C'est pourquoi, lorsque le gouvernement fédéral a annoncé des milliards de dollars de subventions au titre du Fonds d'aide d'urgence aux écoles primaires et secondaires pour les écoles publiques, nous avons demandé à nos enseignants de nous aider à décider de la manière de les dépenser. Nous avons créé et administré plus de 100 mini-subventions et encouragé nos enseignants à rêver en grand à ce qu'ils voudraient voir dans leur école et à la manière de servir au mieux les élèves. Des centaines d'entre eux ont posé leur candidature pour lancer de nouveaux programmes, faire vivre aux élèves de nouvelles expériences et acheter des articles que nous n'aurions jamais pu nous permettre.
Nous devons également profiter de cette période pour nous assurer que nos élèves se reconnaissent dans leurs enseignants et leurs chefs d'établissement, en veillant à ce que les jeunes de couleur puissent envisager des carrières dans l'enseignement.
Au cours des dix dernières années, le programme Summer Teaching Fellows de mon organisation nous a montré ce qui se passe lorsque nous attrapons des jeunes à l'université, que nous les plaçons dans des salles de classe avec des élèves et que, soudain, ils sont piqués par le virus et veulent enseigner.

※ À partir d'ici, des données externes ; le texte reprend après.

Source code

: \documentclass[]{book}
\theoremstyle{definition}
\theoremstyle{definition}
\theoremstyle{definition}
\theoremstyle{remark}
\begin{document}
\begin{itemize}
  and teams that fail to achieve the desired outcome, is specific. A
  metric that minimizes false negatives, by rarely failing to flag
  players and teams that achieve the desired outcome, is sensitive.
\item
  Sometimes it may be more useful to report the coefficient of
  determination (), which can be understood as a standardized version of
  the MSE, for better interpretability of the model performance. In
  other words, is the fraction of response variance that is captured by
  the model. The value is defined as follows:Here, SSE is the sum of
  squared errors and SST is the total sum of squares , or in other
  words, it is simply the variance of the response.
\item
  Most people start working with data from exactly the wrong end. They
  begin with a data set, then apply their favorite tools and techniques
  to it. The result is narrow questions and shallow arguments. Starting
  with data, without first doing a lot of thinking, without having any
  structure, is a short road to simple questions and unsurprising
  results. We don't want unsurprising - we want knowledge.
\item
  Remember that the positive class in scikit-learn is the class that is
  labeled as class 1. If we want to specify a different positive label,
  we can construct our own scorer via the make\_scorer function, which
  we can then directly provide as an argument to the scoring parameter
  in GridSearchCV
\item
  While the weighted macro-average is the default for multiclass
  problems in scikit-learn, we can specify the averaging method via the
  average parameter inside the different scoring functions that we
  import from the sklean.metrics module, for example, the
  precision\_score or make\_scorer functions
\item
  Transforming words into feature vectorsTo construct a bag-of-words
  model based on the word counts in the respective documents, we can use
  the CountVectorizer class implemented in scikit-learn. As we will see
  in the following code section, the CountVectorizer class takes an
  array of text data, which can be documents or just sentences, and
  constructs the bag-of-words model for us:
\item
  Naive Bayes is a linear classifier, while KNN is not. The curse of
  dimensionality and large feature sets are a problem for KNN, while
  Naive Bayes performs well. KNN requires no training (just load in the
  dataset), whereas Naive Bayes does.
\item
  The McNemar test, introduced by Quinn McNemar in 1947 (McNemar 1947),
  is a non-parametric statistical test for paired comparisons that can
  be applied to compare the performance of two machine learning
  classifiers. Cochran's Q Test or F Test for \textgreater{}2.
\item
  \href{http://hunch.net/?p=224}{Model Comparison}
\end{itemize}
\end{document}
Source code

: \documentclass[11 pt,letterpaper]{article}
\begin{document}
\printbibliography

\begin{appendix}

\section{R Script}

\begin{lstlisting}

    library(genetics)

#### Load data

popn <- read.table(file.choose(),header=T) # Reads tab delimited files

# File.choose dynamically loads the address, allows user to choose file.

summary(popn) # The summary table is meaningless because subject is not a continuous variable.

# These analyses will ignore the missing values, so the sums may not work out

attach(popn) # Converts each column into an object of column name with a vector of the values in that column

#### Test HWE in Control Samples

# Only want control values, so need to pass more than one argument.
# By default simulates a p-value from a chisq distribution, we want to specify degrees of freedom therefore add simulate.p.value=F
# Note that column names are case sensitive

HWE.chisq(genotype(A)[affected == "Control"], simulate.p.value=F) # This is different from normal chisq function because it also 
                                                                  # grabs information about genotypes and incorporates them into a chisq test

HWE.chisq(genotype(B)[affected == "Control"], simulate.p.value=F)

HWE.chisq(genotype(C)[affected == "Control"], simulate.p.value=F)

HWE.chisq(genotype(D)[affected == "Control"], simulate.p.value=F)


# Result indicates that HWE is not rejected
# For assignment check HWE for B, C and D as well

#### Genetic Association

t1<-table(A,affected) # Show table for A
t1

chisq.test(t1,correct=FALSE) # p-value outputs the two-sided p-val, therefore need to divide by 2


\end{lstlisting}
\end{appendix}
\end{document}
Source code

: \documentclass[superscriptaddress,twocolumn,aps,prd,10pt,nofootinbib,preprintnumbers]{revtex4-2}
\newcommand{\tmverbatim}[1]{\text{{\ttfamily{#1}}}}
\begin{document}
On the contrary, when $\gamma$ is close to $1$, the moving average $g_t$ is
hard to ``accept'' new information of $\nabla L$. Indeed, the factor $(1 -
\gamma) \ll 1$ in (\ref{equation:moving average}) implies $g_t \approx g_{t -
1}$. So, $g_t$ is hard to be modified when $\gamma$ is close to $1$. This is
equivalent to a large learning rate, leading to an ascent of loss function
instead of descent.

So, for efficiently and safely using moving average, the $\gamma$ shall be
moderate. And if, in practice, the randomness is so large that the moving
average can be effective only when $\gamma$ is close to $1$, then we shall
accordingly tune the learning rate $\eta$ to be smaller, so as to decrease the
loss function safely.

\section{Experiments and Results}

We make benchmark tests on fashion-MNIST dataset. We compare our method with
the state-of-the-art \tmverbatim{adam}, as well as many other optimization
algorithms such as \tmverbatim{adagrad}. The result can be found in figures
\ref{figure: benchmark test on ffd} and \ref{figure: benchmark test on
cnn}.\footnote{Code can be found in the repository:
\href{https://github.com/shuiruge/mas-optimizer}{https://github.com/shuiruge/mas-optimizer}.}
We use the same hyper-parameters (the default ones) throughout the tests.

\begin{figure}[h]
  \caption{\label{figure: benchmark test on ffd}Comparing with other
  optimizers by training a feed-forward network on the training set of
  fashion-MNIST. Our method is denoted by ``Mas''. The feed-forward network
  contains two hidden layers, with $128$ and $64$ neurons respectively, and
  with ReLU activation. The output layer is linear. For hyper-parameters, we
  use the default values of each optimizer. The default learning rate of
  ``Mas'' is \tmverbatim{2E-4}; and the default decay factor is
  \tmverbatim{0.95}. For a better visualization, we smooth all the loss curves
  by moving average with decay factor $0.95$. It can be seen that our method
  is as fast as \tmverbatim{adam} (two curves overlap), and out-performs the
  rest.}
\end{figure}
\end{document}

Our Excellence Boys Charter School à Brooklyn en est un parfait exemple. Il s'agit d'une école pour enfants de la maternelle à la quatrième année et de la cinquième à la huitième année, dirigée respectivement par Jaz Grant et Quinterrence Bell, diplômés du Morehouse College. Nous avons rencontré Grant et Bell lorsqu'ils étaient en dernière année d'université et nous leur avons montré l'impact qu'ils pouvaient avoir en tant qu'enseignants. Ils sont aujourd'hui directeurs d'école et font une énorme différence pour les élèves de Brooklyn, tout en recrutant et en formant une nouvelle génération d'enseignants.
Nous avons besoin d'un plus grand nombre d'organisations pour créer ce type de filières aujourd'hui, afin de ne pas nous retrouver dans la même situation dans dix ans.
Il y a vingt ans, confronté à une grave pénurie d'enseignants dans ses écoles, le département de l'éducation de la ville a lancé le programme de bourses d'enseignement. Les annonces dans le métro étaient les suivantes : "Vous vous souvenez du nom de votre enseignant préféré : "Vous vous souvenez du nom de votre enseignant préféré. Qui se souviendra du vôtre ?"
Des milliers de professionnels en milieu de carrière ont été incités à quitter leur emploi pour devenir enseignants. Nous pourrions relancer ce programme, voire l'étendre à l'ensemble du pays. Ce que nous ne pouvons pas faire, c'est lever les bras au ciel et dire que tout est perdu. Ma codirectrice générale, Julie Jackson, nous rappelle souvent : "Si ce n'est pas maintenant, alors quand ? Si ce n'est pas nous, alors qui ?
Le COVID nous a appris beaucoup de choses, notamment l'impossibilité de prédire l'avenir. Mais, en tant qu'éducateur depuis plus de 30 ans, je sais que, même s'il reste encore beaucoup à endurer, les jours meilleurs reviendront à l'école et que ce sont nos enseignants et nos chefs d'établissement qui veilleront à ce que les élèves soient sur la voie d'une vie pleine d'opportunités, de réussite et de bonheur.
Et ils se souviendront de votre nom.